### Exercise
Lines from the one containing "(This is possible" through the last one in the data below: write them out word for word, and only them.

### Saved data entries
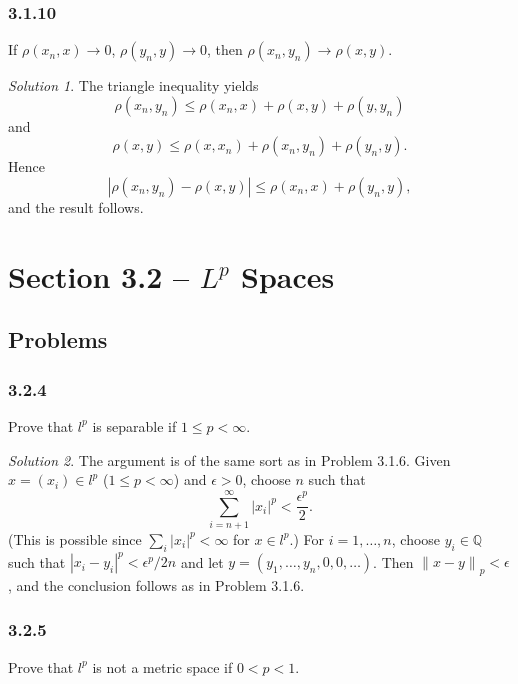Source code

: \documentclass{report}
\newcommand{\bb}[1]{\mathbb{#1}}
\newcommand{\norm}[1]{{\lVert #1 \rVert}}
\theoremstyle{remark}
\newtheorem*{solution}{Solution}
\begin{document}
\subsubsection*{3.1.10}
If $\rho(x_n, x) \to 0$, $\rho(y_n, y) \to 0$, then $\rho(x_n, y_n) \to \rho(x,y)$.

\begin{solution}
  The triangle inequality yields
  \begin{equation*}
    \rho(x_n,y_n) \le \rho(x_n, x) + \rho(x, y) + \rho(y, y_n)
  \end{equation*}
  and
  \begin{equation*}
    \rho(x,y) \le \rho(x, x_n) + \rho(x_n, y_n) + \rho(y_n, y).
  \end{equation*}
  Hence
  \begin{equation*}
    |\rho(x_n, y_n) - \rho(x,y)| \le \rho(x_n, x) + \rho(y_n, y),
  \end{equation*}
  and the result follows.
\end{solution}

\section*{Section 3.2 -- $L^p$ Spaces}

\subsection*{Problems}

\subsubsection*{3.2.4}
Prove that $l^p$ is separable if $1 \le p < \infty$.

\begin{solution}
  The argument is of the same sort as in Problem 3.1.6. Given $x = (x_i) \in l^p$ ($1 \le p < \infty$) and $\epsilon > 0$, choose $n$ such that
  \begin{equation*}
    \sum_{i=n+1}^\infty |x_i|^p < \frac{\epsilon^p}{2}.
  \end{equation*}
  (This is possible since $\sum_i |x_i|^p < \infty$ for $x \in l^p$.) For $i = 1, \dots, n$, choose $y_i \in \bb Q$ such that $|x_i - y_i|^p < \epsilon^p / 2n$ and let $y = (y_1, \dots, y_n, 0, 0, \dots)$. Then $\norm{x-y}_p < \epsilon$, and the conclusion follows as in Problem 3.1.6.
\end{solution}

\subsubsection*{3.2.5}
Prove that $l^p$ is not a metric space if $0 < p < 1$.
\end{document}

### Written reply
  (This is possible since $\sum_i |x_i|^p < \infty$ for $x \in l^p$.) For $i = 1, \dots, n$, choose $y_i \in \bb Q$ such that $|x_i - y_i|^p < \epsilon^p / 2n$ and let $y = (y_1, \dots, y_n, 0, 0, \dots)$. Then $\norm{x-y}_p < \epsilon$, and the conclusion follows as in Problem 3.1.6.
\end{solution}

\subsubsection*{3.2.5}
Prove that $l^p$ is not a metric space if $0 < p < 1$.
\end{document}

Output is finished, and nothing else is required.